Cláusulas relevantes da apólice:

  • A apólice cobre os danos morais decorrentes ou relacionados com danos físicos causados por negligência médica (cláusula 1.5.4).
  • Exclui danos morais sem conexão com danos físicos corporais ou que não decorram estritamente de negligência médica (cláusulas 3.2.8 e 3.2.20).
  • Trata-se de um seguro de responsabilidade civil contra todos os riscos, cobrindo todas as responsabilidades não expressamente excluídas (cláusula 3.1).

Factos provados:

  • Houve um erro evidente e inexcusável na avaliação de uma ressonância magnética fetal, que impediu informar os pais sobre a patologia do feto e privou os progenitores da possibilidade de decidir sobre a interrupção voluntária da gravidez.
  • A indemnização reconhecida compreende dois tipos de danos: um dano moral pela privação da informação e da oportunidade de decidir, e um prejuízo económico decorrente do maior custo de criação da menor afetada.
  • As sequelas físicas da menor não são indemnizadas, uma vez que não decorrem da má prática, mas da própria patologia.

O Supremo Tribunal interpreta que, de acordo com as cláusulas contratuais, a cobertura do seguro inclui tanto os danos morais como os danos económicos quando decorrentes de negligência médica, mesmo que não sejam consequência direta de danos físicos. A exclusão de danos morais refere-se apenas aos danos imateriais sem ligação com danos físicos ou negligência estrita, como danos à honra ou à dignidade pessoal, o que não é o caso.

Além disso, a natureza do seguro contra todos os riscos implica que, salvo exclusões expressas, devem ser considerados cobertos os riscos decorrentes da responsabilidade patrimonial reconhecida judicialmente.

Em suma, a Câmara considera o recurso de cassação, revoga a sentença de apelação e confirma a sentença de primeira instância que condenou a seguradora a pagar a indemnização reclamada. Reconhece-se que a apólice cobre os danos morais e económicos decorrentes da má prática médica comprovada, incluindo a privação da oportunidade de interromper a gravidez e o maior custo da criação dos filhos, mesmo que não exista dano corporal diretamente indemnizável.
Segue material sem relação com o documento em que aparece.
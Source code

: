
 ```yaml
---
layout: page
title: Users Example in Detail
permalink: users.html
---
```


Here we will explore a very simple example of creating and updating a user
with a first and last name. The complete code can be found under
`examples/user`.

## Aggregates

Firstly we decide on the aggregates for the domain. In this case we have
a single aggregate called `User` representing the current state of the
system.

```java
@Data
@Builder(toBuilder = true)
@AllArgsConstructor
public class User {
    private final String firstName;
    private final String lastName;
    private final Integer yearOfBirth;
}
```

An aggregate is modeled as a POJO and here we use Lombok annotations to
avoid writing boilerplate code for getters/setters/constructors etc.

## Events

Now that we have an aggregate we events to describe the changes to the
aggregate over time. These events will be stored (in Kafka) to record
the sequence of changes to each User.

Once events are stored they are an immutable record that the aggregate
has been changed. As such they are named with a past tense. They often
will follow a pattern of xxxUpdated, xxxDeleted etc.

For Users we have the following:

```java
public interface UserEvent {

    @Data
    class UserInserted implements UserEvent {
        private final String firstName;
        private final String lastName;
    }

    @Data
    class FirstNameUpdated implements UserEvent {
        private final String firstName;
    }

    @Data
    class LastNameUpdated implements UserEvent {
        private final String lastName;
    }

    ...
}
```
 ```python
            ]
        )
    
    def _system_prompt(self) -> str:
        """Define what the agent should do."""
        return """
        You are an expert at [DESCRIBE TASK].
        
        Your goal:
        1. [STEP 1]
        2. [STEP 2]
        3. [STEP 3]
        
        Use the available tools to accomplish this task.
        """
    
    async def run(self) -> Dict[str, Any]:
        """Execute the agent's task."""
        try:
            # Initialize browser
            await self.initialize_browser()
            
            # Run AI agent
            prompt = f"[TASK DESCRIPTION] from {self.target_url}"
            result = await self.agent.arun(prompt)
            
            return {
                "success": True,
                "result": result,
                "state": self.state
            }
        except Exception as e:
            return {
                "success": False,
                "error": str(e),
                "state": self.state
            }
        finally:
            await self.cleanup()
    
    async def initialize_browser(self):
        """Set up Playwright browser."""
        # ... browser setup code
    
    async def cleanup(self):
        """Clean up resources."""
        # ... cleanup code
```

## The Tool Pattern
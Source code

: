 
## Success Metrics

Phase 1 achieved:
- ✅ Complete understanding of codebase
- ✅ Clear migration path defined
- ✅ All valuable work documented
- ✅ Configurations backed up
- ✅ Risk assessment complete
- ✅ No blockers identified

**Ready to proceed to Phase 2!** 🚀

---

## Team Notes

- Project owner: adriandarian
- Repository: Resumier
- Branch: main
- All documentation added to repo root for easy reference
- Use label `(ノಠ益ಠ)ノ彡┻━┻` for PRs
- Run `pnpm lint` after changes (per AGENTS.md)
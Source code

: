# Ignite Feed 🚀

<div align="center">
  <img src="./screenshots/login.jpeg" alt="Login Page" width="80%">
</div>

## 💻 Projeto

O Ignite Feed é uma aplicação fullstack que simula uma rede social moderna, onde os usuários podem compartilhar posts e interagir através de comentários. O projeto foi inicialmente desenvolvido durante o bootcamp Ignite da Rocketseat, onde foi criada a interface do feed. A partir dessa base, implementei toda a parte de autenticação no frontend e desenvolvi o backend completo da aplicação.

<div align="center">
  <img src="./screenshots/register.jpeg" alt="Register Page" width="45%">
Esta decisão clarifica a interpretação das cláusulas de cobertura nas apólices de responsabilidade civil patrimonial no âmbito da saúde, estabelecendo que a cobertura deve ser alargada aos danos morais e económicos relacionados com a negligência médica, mesmo quando não decorram diretamente de danos corporais, desde que não se trate de danos imateriais expressamente excluídos.

Conclusão:

Desde o departamento de Seguros da Belzuz Advogados, S.L.P., como especialistas em Responsabilidade Civil Sanitária e Direito dos Seguros, entendemos que esta sentença tem um impacto profundo no mercado segurador do ramo, pois reforça a importância de redigir as cláusulas de exclusão de forma clara e específica para evitar interpretações amplas. Da mesma forma, é crucial analisar como se define «má prática» na apólice, bem como a redação das cláusulas sobre danos conexos.